Only non-default fields are serialized (rounding and out_of_range are omitted when default).


Typical combined usage

{
  "data_type": "float64",
  "fill_value": "NaN",
  "codecs": [
    {"name": "scale_offset", "configuration": {"offset": -10, "scale": 0.1}},
    {"name": "cast_value", "configuration": {
      "data_type": "uint8",
      "rounding": "nearest-even",
      "scalar_map": {"encode": [["NaN", 0]], "decode": [[0, "NaN"]]}
    }},
    "bytes"
  ]
}

Implementation notes

Module structure

  • src/zarr/codecs/scale_offset.pyScaleOffset class
  • src/zarr/codecs/cast_value.pyCastValue class and casting helpers
  • tests/test_codecs/test_scale_offset.py — ScaleOffset tests
  • tests/test_codecs/test_cast_value.py — CastValue tests + combined pipeline tests

scale_offset

  • @dataclass(kw_only=True, frozen=True), subclasses ArrayArrayCodec.
  • Uses ScaleOffsetJSON (a NamedConfig TypedDict) for typed serialization.
  • from_dict uses parse_named_configuration(data, "scale_offset", require_configuration=False).
  • to_dict omits the configuration key entirely when both offset=0 and scale=1.
  • resolve_metadata: transforms fill_value via (fill - offset) * scale, dtype unchanged.
  • _encode_sync: (arr - offset) * scale using the array's own dtype.
  • _decode_sync: (arr / scale) + offset using the array's own dtype.
  • is_fixed_size = True, compute_encoded_size returns input size unchanged.

cast_value

  • @dataclass(frozen=True) with custom __init__ (accepts data_type: str | ZDType).
  • Stores dtype: ZDType (not a string).

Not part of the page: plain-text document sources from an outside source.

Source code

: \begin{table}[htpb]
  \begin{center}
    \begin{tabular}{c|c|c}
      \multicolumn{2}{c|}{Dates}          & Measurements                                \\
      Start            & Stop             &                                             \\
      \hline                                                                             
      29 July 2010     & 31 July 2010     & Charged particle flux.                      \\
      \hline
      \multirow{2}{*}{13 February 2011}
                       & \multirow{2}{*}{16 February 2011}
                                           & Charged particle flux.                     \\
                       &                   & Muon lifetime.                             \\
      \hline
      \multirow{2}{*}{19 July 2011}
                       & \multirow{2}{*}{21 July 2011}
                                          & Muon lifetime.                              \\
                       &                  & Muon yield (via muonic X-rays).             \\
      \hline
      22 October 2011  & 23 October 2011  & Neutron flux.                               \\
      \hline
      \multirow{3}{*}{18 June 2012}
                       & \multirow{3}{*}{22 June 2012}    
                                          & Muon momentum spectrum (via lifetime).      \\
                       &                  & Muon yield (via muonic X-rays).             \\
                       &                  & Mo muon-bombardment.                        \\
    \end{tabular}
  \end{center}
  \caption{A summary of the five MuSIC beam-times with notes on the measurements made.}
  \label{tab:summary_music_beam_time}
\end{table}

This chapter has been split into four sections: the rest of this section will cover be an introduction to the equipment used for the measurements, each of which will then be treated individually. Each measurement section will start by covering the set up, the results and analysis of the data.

String data_type is resolved via get_data_type_from_json.
  • from_dict uses parse_named_configuration(data, "cast_value", require_configuration=True).
  • to_dict serializes dtype via self.dtype.to_json(zarr_format=3), only includes non-default rounding/out_of_range/scalar_map.
  • resolve_metadata: casts fill value, changes chunk spec dtype to target.
  • _encode_sync / _decode_sync: delegate to _cast_array, threading the appropriate scalar_map direction ("encode" or "decode") and the correct src/tgt ZDType pair for scalar map deserialization.
  • compute_encoded_size: scales by target_itemsize / source_itemsize.

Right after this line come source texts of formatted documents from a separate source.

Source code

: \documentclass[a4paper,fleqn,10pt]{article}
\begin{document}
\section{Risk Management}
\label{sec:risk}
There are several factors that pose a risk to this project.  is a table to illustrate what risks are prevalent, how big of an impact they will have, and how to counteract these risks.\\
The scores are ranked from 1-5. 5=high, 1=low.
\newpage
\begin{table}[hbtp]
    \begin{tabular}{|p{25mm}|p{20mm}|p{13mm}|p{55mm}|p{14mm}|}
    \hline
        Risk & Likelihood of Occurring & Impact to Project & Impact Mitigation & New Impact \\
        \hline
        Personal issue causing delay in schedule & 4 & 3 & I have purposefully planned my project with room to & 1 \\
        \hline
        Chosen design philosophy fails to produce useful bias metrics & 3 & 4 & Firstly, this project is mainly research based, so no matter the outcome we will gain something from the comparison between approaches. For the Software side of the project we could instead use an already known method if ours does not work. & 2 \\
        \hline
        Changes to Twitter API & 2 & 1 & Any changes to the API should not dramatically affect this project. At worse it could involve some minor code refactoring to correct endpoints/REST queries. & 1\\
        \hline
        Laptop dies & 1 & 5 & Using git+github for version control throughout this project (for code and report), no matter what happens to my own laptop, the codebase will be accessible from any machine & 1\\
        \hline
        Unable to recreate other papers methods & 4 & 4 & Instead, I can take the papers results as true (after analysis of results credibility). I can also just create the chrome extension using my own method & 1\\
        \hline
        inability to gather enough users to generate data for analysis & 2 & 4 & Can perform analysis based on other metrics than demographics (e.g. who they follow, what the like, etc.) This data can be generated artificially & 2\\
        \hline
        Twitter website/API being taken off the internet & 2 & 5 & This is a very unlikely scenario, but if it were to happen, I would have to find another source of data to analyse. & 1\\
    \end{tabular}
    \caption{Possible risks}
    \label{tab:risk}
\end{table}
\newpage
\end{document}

Key helpers (cast_value.py)

  • _cast_array — public entry point, wraps _cast_array_impl with np.errstate.
  • _cast_array_impl — match-based dispatch on (src_type, tgt_type, has_map).
  • _check_int_range — integer range check with clamp/wrap/error.
  • _round_inplace — rounding dispatch (rint, trunc, ceil, floor, nearest-away).
  • _apply_scalar_map — in-place value remapping with NaN-aware matching.
  • _parse_map_entries — deserializes scalar_map JSON using separate src/tgt ZDType instances.
  • _extract_raw_map — extracts "encode" or "decode" direction from ScalarMapJSON.

Key design decisions

  1. Encode = (in - offset) * scale (subtract, not add) — matches HDF5 and numcodecs.
  2. No implicit precision promotion — arithmetic stays in the input dtype.
  3. out_of_range defaults to error (not clamp).
  4. scalar_map entries are typed: each side is deserialized with its own ZDType, so int64 scalars don't lose precision through float64 intermediaries.
  5. Fill value is cast through the same _cast_array path as data elements.
  6. Int-to-float precision loss is caught at validate time (mantissa bit check).
  7. Runtime overflow/invalid is caught via np.errstate(over='raise', invalid='raise').